Purines: el reto ambiental que no podemos ignorar
RAACPUR
Una realidad que nos afecta a todos
La ganadería intensiva, especialmente la porcina, ha crecido de manera notable en Cataluña y en muchas zonas de España. Con este crecimiento, también lo ha hecho la producción de purines, una mezcla de estiércol y orina que, si no se gestiona correctamente, puede convertirse en un problema ambiental de primer orden.
Los purines contienen nutrientes valiosos como nitrógeno y fósforo, muy útiles para fertilizar los campos. Pero cuando se aplican en exceso o sin el control adecuado, pueden contaminar las aguas subterráneas, generar emisiones de amoníaco y metano y degradar el suelo.
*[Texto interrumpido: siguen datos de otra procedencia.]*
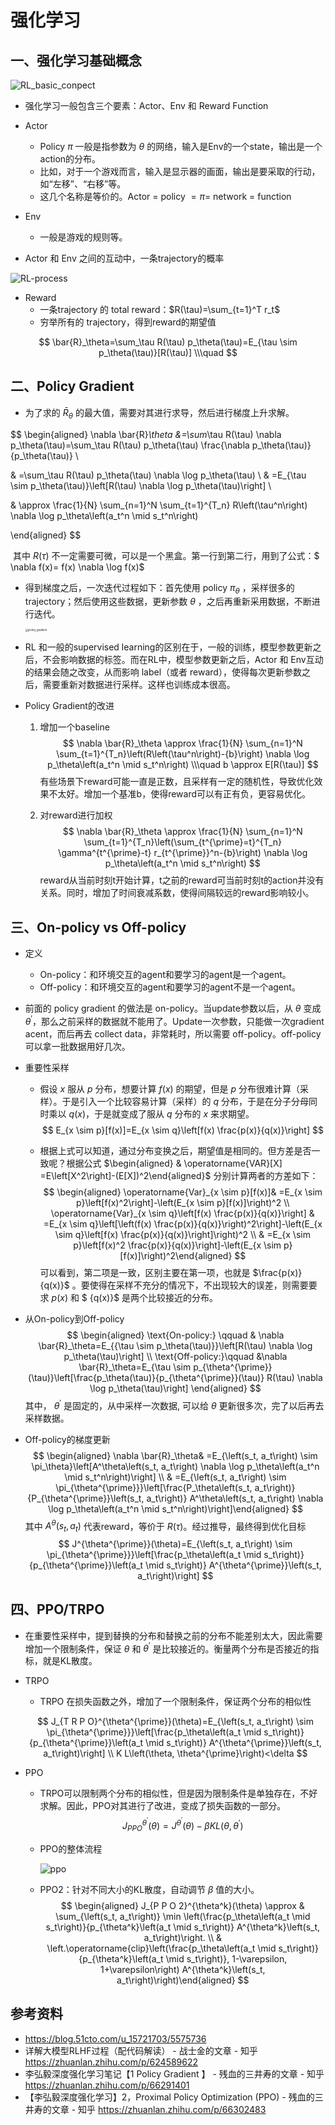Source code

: # 强化学习











## 一、强化学习基础概念

![RL_basic_conpect](pics/RL_basic_conpect.png)

- 强化学习一般包含三个要素：Actor、Env 和 Reward Function
- Actor
  - Policy $\pi$ 一般是指参数为 $\theta$ 的网络，输入是Env的一个state，输出是一个action的分布。
  - 比如，对于一个游戏而言，输入是显示器的画面，输出是要采取的行动，如“左移”、“右移”等。
  - 这几个名称是等价的。Actor $=$ policy $=\pi=$ network $=$ function
- Env
  - 一般是游戏的规则等。

- Actor 和 Env 之间的互动中，一条trajectory的概率

![RL-process](pics/RL-process.jpeg)

- Reward
  - 一条trajectory 的 total reward：$R(\tau)=\sum_{t=1}^T r_t$ 
  - 穷举所有的 trajectory，得到reward的期望值

$$
\bar{R}_\theta=\sum_\tau R(\tau) p_\theta(\tau)=E_{\tau \sim p_\theta(\tau)}[R(\tau)] \\\quad
$$



## 二、Policy Gradient

- 为了求的 $\bar{R}_\theta$ 的最大值，需要对其进行求导，然后进行梯度上升求解。

$$
\begin{aligned}
\nabla \bar{R}_\theta &=\sum_\tau R(\tau) \nabla p_\theta(\tau)=\sum_\tau R(\tau) p_\theta(\tau) \frac{\nabla p_\theta(\tau)}{p_\theta(\tau)} \\

& =\sum_\tau R(\tau) p_\theta(\tau) \nabla \log p_\theta(\tau) \\ 
& =E_{\tau \sim p_\theta(\tau)}\left[R(\tau) \nabla \log p_\theta(\tau)\right] \\

& \approx \frac{1}{N} \sum_{n=1}^N \sum_{t=1}^{T_n} R\left(\tau^n\right) \nabla \log p_\theta\left(a_t^n \mid s_t^n\right)

\end{aligned}
$$

​		其中 $R(\tau)$ 不一定需要可微，可以是一个黑盒。第一行到第二行，用到了公式：$ \nabla f(x)= f(x) \nabla \log f(x)$

- 得到梯度之后，一次迭代过程如下：首先使用 policy $\pi _\theta$ ，采样很多的 trajectory；然后使用这些数据，更新参数 $\theta$ ，之后再重新采用数据，不断进行迭代。

  <img src="pics/policy_gradient.png" alt="policy_gradient" style="zoom:30%;" />

- RL 和一般的supervised learning的区别在于，一般的训练，模型参数更新之后，不会影响数据的标签。而在RL中，模型参数更新之后，Actor 和 Env互动的结果会随之改变，从而影响 label（或者 reward），使得每次更新参数之后，需要重新对数据进行采样。这样也训练成本很高。

- Policy Gradient的改进

  1. 增加一个baseline
     $$
     \nabla \bar{R}_\theta \approx \frac{1}{N} \sum_{n=1}^N \sum_{t=1}^{T_n}\left(R\left(\tau^n\right)-{b}\right) \nabla \log p_\theta\left(a_t^n \mid s_t^n\right) \\\quad b \approx E[R(\tau)]
     $$
     有些场景下reward可能一直是正数，且采样有一定的随机性，导致优化效果不太好。增加一个基准b，使得reward可以有正有负，更容易优化。

  2. 对reward进行加权
     $$
     \nabla \bar{R}_\theta \approx \frac{1}{N} \sum_{n=1}^N \sum_{t=1}^{T_n}\left(\sum_{t^{\prime}=t}^{T_n} \gamma^{t^{\prime}-t} r_{t^{\prime}}^n-{b}\right) \nabla \log p_\theta\left(a_t^n \mid s_t^n\right)
     $$
     reward从当前时刻t开始计算，t之前的reward可当前时刻t的action并没有关系。同时，增加了时间衰减系数，使得间隔较远的reward影响较小。

## 三、On-policy vs Off-policy

- 定义
  - On-policy：和环境交互的agent和要学习的agent是一个agent。
  - Off-policy：和环境交互的agent和要学习的agent不是一个agent。
- 前面的 policy gradient 的做法是 on-policy。当update参数以后，从 $\theta$ 变成 $\theta^{\prime}$，那么之前采样的数据就不能用了。Update一次参数，只能做一次gradient acent，而后再去 collect data，非常耗时，所以需要 off-policy。off-policy可以拿一批数据用好几次。

- 重要性采样

  - 假设 $x$ 服从 $p$ 分布，想要计算 $f(x)$ 的期望，但是 $p$ 分布很难计算（采样）。于是引入一个比较容易计算（采样）的 $q$ 分布，于是在分子分母同时乘以 $q(x)$，于是就变成了服从 $q$ 分布的 $x$ 来求期望。
    $$
    E_{x \sim p}[f(x)]=E_{x \sim q}\left[f(x) \frac{p(x)}{q(x)}\right]
    $$

  - 根据上式可以知道，通过分布变换之后，期望值是相同的。但方差是否一致呢？根据公式 $\begin{aligned} & \operatorname{VAR}[X]   =E\left[X^2\right]-(E[X])^2\end{aligned}$ 分别计算两者的方差如下：
    $$
    \begin{aligned}  \operatorname{Var}_{x \sim p}[f(x)]& =E_{x \sim p}\left[f(x)^2\right]-\left(E_{x \sim p}[f(x)]\right)^2 \\ \operatorname{Var}_{x \sim q}\left[f(x) \frac{p(x)}{q(x)}\right] & =E_{x \sim q}\left[\left(f(x) \frac{p(x)}{q(x)}\right)^2\right]-\left(E_{x \sim q}\left[f(x) \frac{p(x)}{q(x)}\right]\right)^2 \\ & =E_{x \sim p}\left[f(x)^2 \frac{p(x)}{q(x)}\right]-\left(E_{x \sim p}[f(x)]\right)^2\end{aligned}
    $$
    可以看到，第二项是一致，区别主要在第一项，也就是 $\frac{p(x)}{q(x)}$ 。要使得在采样不充分的情况下，不出现较大的误差，则需要要求 ${p(x)}$ 和 $ {q(x)}$ 是两个比较接近的分布。

- 从On-policy到Off-policy
  $$
  \begin{aligned} 
  \text{On-policy:} \qquad & \nabla \bar{R}_\theta=E_{{\tau \sim p_\theta(\tau)}}\left[R(\tau) \nabla \log p_\theta(\tau)\right]  \\
  \text{Off-policy:}\qquad &\nabla \bar{R}_\theta=E_{\tau \sim p_{\theta^{\prime}}(\tau)}\left[\frac{p_\theta(\tau)}{p_{\theta^{\prime}}(\tau)} R(\tau) \nabla \log p_\theta(\tau)\right]
  \end{aligned}
  $$
  其中， $\theta^{\prime}$ 是固定的，从中采样一次数据, 可以给 $\theta$ 更新很多次，完了以后再去采样数据。

- Off-policy的梯度更新
  $$
  \begin{aligned}  \nabla \bar{R}_\theta& =E_{\left(s_t, a_t\right) \sim \pi_\theta}\left[A^\theta\left(s_t, a_t\right) \nabla \log p_\theta\left(a_t^n \mid s_t^n\right)\right] \\ & =E_{\left(s_t, a_t\right) \sim \pi_{\theta^{\prime}}}\left[\frac{P_\theta\left(s_t, a_t\right)}{P_{\theta^{\prime}}\left(s_t, a_t\right)} A^\theta\left(s_t, a_t\right) \nabla \log p_\theta\left(a_t^n \mid s_t^n\right)\right]\end{aligned}
  $$
  其中 $A^\theta\left(s_t, a_t\right)$ 代表reward，等价于 $R(\tau)$。经过推导，最终得到优化目标
  $$
  J^{\theta^{\prime}}(\theta)=E_{\left(s_t, a_t\right) \sim \pi_{\theta^{\prime}}}\left[\frac{p_\theta\left(a_t \mid s_t\right)}{p_{\theta^{\prime}}\left(a_t \mid s_t\right)} A^{\theta^{\prime}}\left(s_t, a_t\right)\right]
  $$

## 四、PPO/TRPO

- 在重要性采样中，提到替换的分布和替换之前的分布不能差别太大，因此需要增加一个限制条件，保证 $\theta$ 和 $\theta^\prime$  是比较接近的。衡量两个分布是否接近的指标，就是KL散度。

- TRPO

  - TRPO 在损失函数之外，增加了一个限制条件，保证两个分布的相似性

  $$
  J_{T R P O}^{\theta^{\prime}}(\theta)=E_{\left(s_t, a_t\right) \sim \pi_{\theta^{\prime}}}\left[\frac{p_\theta\left(a_t \mid s_t\right)}{p_{\theta^{\prime}}\left(a_t \mid s_t\right)} A^{\theta^{\prime}}\left(s_t, a_t\right)\right]  \\
  K L\left(\theta, \theta^{\prime}\right)<\delta
  $$

- PPO

  - TRPO可以限制两个分布的相似性，但是因为限制条件是单独存在，不好求解。因此，PPO对其进行了改进，变成了损失函数的一部分。
    $$
    J_{P P O}^{\theta^{\prime}}(\theta)=J^{\theta^{\prime}}(\theta)-\beta K L\left(\theta, \theta^{\prime}\right)
    $$

  - PPO的整体流程

    ![ppo](pics/ppo.png)

  - PPO2：针对不同大小的KL散度，自动调节 $\beta$ 值的大小。
    $$
    \begin{aligned} J_{P P O 2}^{\theta^k}(\theta) \approx & \sum_{\left(s_t, a_t\right)} \min \left(\frac{p_\theta\left(a_t \mid s_t\right)}{p_{\theta^k}\left(a_t \mid s_t\right)} A^{\theta^k}\left(s_t, a_t\right)\right. \\ & \left.\operatorname{clip}\left(\frac{p_\theta\left(a_t \mid s_t\right)}{p_{\theta^k}\left(a_t \mid s_t\right)}, 1-\varepsilon, 1+\varepsilon\right) A^{\theta^k}\left(s_t, a_t\right)\right)\end{aligned}
    $$
    









## 参考资料 

- https://blog.51cto.com/u_15721703/5575736
- 详解大模型RLHF过程（配代码解读） - 战士金的文章 - 知乎
  https://zhuanlan.zhihu.com/p/624589622
- 李弘毅深度强化学习笔记【1 Policy Gradient 】 - 残血的三井寿的文章 - 知乎
  https://zhuanlan.zhihu.com/p/66291401
- 【李弘毅深度强化学习】2，Proximal Policy Optimization (PPO) - 残血的三井寿的文章 - 知乎
  https://zhuanlan.zhihu.com/p/66302483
En Cataluña, la densidad ganadera supera a menudo la capacidad de las tierras disponibles para absorber estos nutrientes. Esto crea un desequilibrio que obliga a buscar soluciones alternativas: transportar los purines a otras zonas, aplicar tecnologías de tratamiento o apostar por su valorización como fertilizante orgánico. Sin una gestión eficiente, el riesgo ambiental y económico aumenta y la sostenibilidad del sector queda en duda.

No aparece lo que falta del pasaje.